§ Exercise aim
Filter the entries beneath this task, copying only the lines that hold the word "South".

··· Available records ···

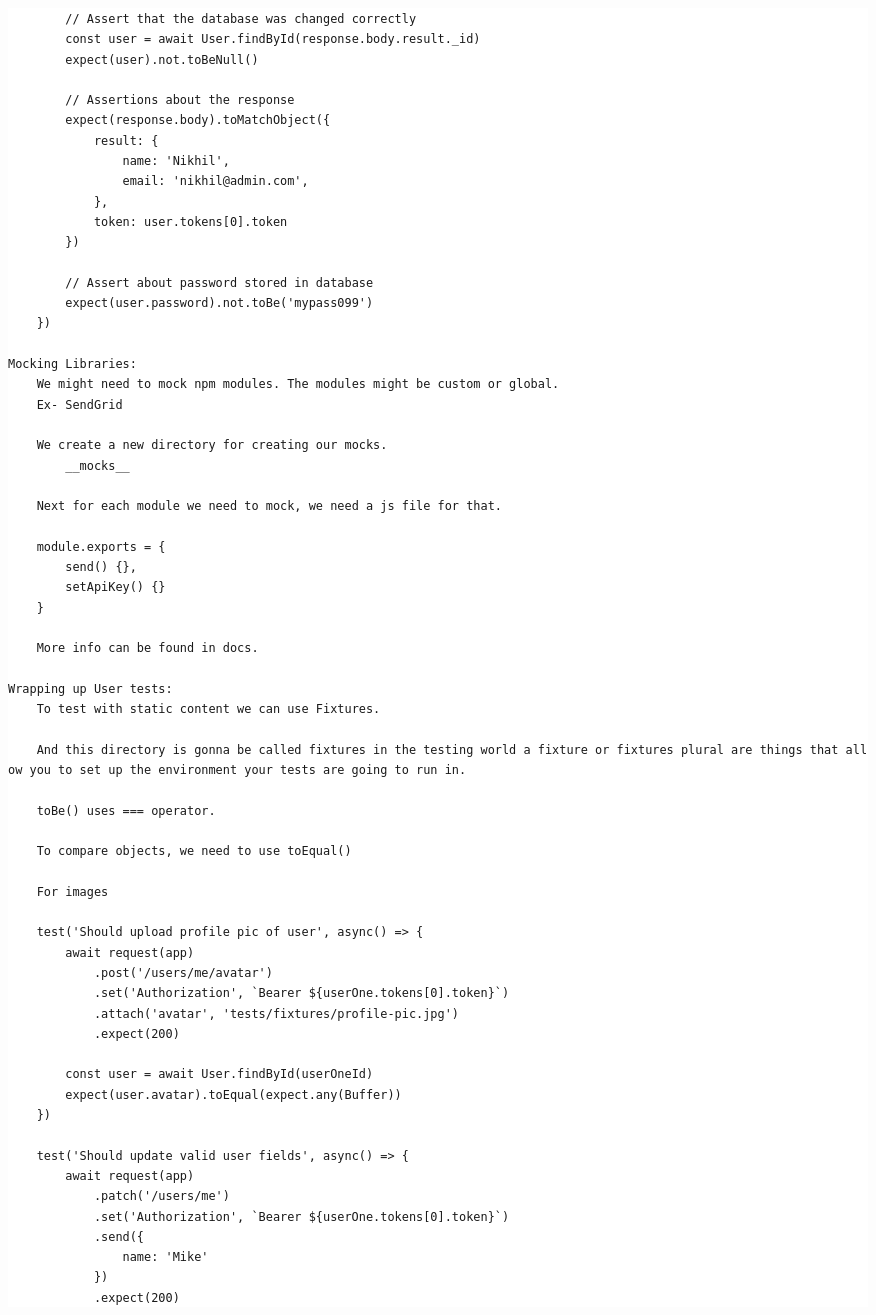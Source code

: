 			// Assert that the database was changed correctly
			const user = await User.findById(response.body.result._id)
			expect(user).not.toBeNull()

			// Assertions about the response
			expect(response.body).toMatchObject({
				result: {
					name: 'Nikhil',
					email: 'nikhil@admin.com',
				},
				token: user.tokens[0].token
			})

			// Assert about password stored in database
			expect(user.password).not.toBe('mypass099')
		})

	Mocking Libraries:
		We might need to mock npm modules. The modules might be custom or global.
		Ex- SendGrid

		We create a new directory for creating our mocks.
			__mocks__

		Next for each module we need to mock, we need a js file for that.

		module.exports = {
			send() {},
			setApiKey() {}
		}

		More info can be found in docs.

	Wrapping up User tests:
		To test with static content we can use Fixtures.

		And this directory is gonna be called fixtures in the testing world a fixture or fixtures plural are things that allow you to set up the environment your tests are going to run in.

		toBe() uses === operator.

		To compare objects, we need to use toEqual()

		For images

		test('Should upload profile pic of user', async() => {
			await request(app)
				.post('/users/me/avatar')
				.set('Authorization', `Bearer ${userOne.tokens[0].token}`)
				.attach('avatar', 'tests/fixtures/profile-pic.jpg')
				.expect(200)

			const user = await User.findById(userOneId)
			expect(user.avatar).toEqual(expect.any(Buffer))
		})

		test('Should update valid user fields', async() => {
			await request(app)
				.patch('/users/me')
				.set('Authorization', `Bearer ${userOne.tokens[0].token}`)
				.send({
					name: 'Mike'
				})
				.expect(200)
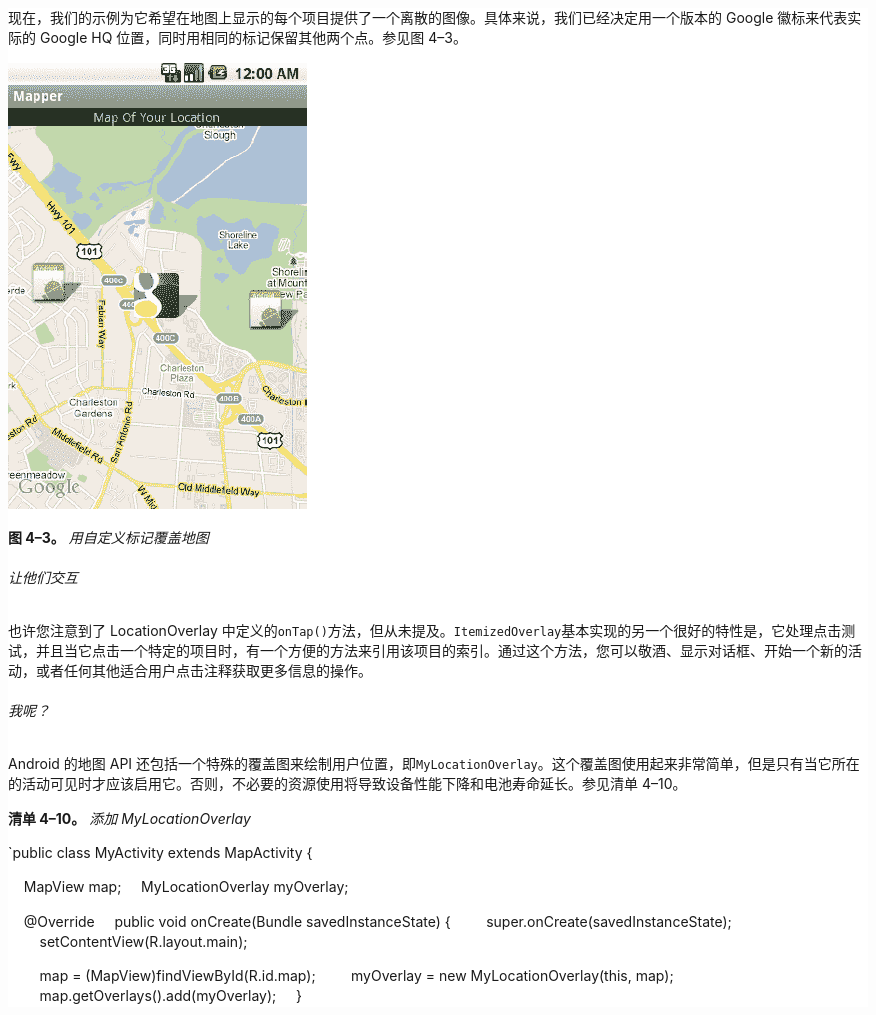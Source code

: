 现在，我们的示例为它希望在地图上显示的每个项目提供了一个离散的图像。具体来说，我们已经决定用一个版本的 Google 徽标来代表实际的 Google HQ 位置，同时用相同的标记保留其他两个点。参见图 4–3。

![images](img/0403.jpg)

**图 4–3。** *用自定义标记覆盖地图*

###### 让他们交互

也许您注意到了 LocationOverlay 中定义的`onTap()`方法，但从未提及。`ItemizedOverlay`基本实现的另一个很好的特性是，它处理点击测试，并且当它点击一个特定的项目时，有一个方便的方法来引用该项目的索引。通过这个方法，您可以敬酒、显示对话框、开始一个新的活动，或者任何其他适合用户点击注释获取更多信息的操作。

###### 我呢？

Android 的地图 API 还包括一个特殊的覆盖图来绘制用户位置，即`MyLocationOverlay`。这个覆盖图使用起来非常简单，但是只有当它所在的活动可见时才应该启用它。否则，不必要的资源使用将导致设备性能下降和电池寿命延长。参见清单 4–10。

**清单 4–10。** *添加 MyLocationOverlay*

`public class MyActivity extends MapActivity {

    MapView map;
    MyLocationOverlay myOverlay;

    @Override
    public void onCreate(Bundle savedInstanceState) {
        super.onCreate(savedInstanceState);
        setContentView(R.layout.main);

        map = (MapView)findViewById(R.id.map);
        myOverlay = new MyLocationOverlay(this, map);
        map.getOverlays().add(myOverlay);
    }
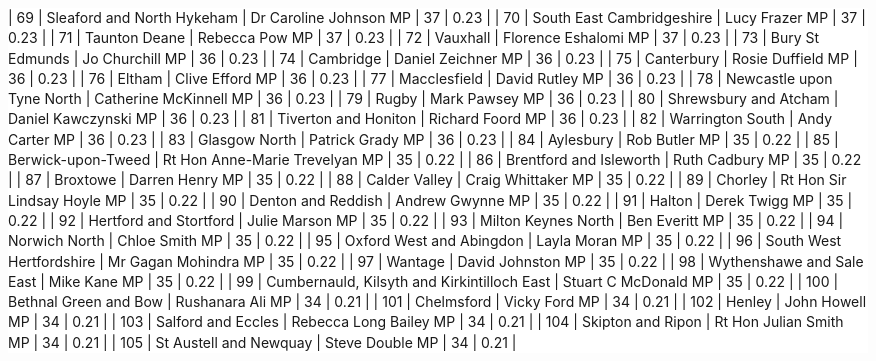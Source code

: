 | 69 | Sleaford and North Hykeham | Dr Caroline Johnson MP | 37 | 0.23 |
| 70 | South East Cambridgeshire | Lucy Frazer MP | 37 | 0.23 |
| 71 | Taunton Deane | Rebecca Pow MP | 37 | 0.23 |
| 72 | Vauxhall | Florence Eshalomi MP | 37 | 0.23 |
| 73 | Bury St Edmunds | Jo Churchill MP | 36 | 0.23 |
| 74 | Cambridge | Daniel Zeichner MP | 36 | 0.23 |
| 75 | Canterbury | Rosie Duffield MP | 36 | 0.23 |
| 76 | Eltham | Clive Efford MP | 36 | 0.23 |
| 77 | Macclesfield | David Rutley MP | 36 | 0.23 |
| 78 | Newcastle upon Tyne North | Catherine McKinnell MP | 36 | 0.23 |
| 79 | Rugby | Mark Pawsey MP | 36 | 0.23 |
| 80 | Shrewsbury and Atcham | Daniel Kawczynski MP | 36 | 0.23 |
| 81 | Tiverton and Honiton | Richard Foord MP | 36 | 0.23 |
| 82 | Warrington South | Andy Carter MP | 36 | 0.23 |
| 83 | Glasgow North | Patrick Grady MP | 36 | 0.23 |
| 84 | Aylesbury | Rob Butler MP | 35 | 0.22 |
| 85 | Berwick-upon-Tweed | Rt Hon Anne-Marie Trevelyan MP | 35 | 0.22 |
| 86 | Brentford and Isleworth | Ruth Cadbury MP | 35 | 0.22 |
| 87 | Broxtowe | Darren Henry MP | 35 | 0.22 |
| 88 | Calder Valley | Craig Whittaker MP | 35 | 0.22 |
| 89 | Chorley | Rt Hon Sir Lindsay Hoyle MP | 35 | 0.22 |
| 90 | Denton and Reddish | Andrew Gwynne MP | 35 | 0.22 |
| 91 | Halton | Derek Twigg MP | 35 | 0.22 |
| 92 | Hertford and Stortford | Julie Marson MP | 35 | 0.22 |
| 93 | Milton Keynes North | Ben Everitt MP | 35 | 0.22 |
| 94 | Norwich North | Chloe Smith MP | 35 | 0.22 |
| 95 | Oxford West and Abingdon | Layla Moran MP | 35 | 0.22 |
| 96 | South West Hertfordshire | Mr Gagan Mohindra MP | 35 | 0.22 |
| 97 | Wantage | David Johnston MP | 35 | 0.22 |
| 98 | Wythenshawe and Sale East | Mike Kane MP | 35 | 0.22 |
| 99 | Cumbernauld, Kilsyth and Kirkintilloch East | Stuart C McDonald MP | 35 | 0.22 |
| 100 | Bethnal Green and Bow | Rushanara Ali MP | 34 | 0.21 |
| 101 | Chelmsford | Vicky Ford MP | 34 | 0.21 |
| 102 | Henley | John Howell MP | 34 | 0.21 |
| 103 | Salford and Eccles | Rebecca Long Bailey MP | 34 | 0.21 |
| 104 | Skipton and Ripon | Rt Hon Julian Smith MP | 34 | 0.21 |
| 105 | St Austell and Newquay | Steve Double MP | 34 | 0.21 |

···

§ Solution to the exercise
| 70 | South East Cambridgeshire | Lucy Frazer MP | 37 | 0.23 |
| 82 | Warrington South | Andy Carter MP | 36 | 0.23 |
| 96 | South West Hertfordshire | Mr Gagan Mohindra MP | 35 | 0.22 |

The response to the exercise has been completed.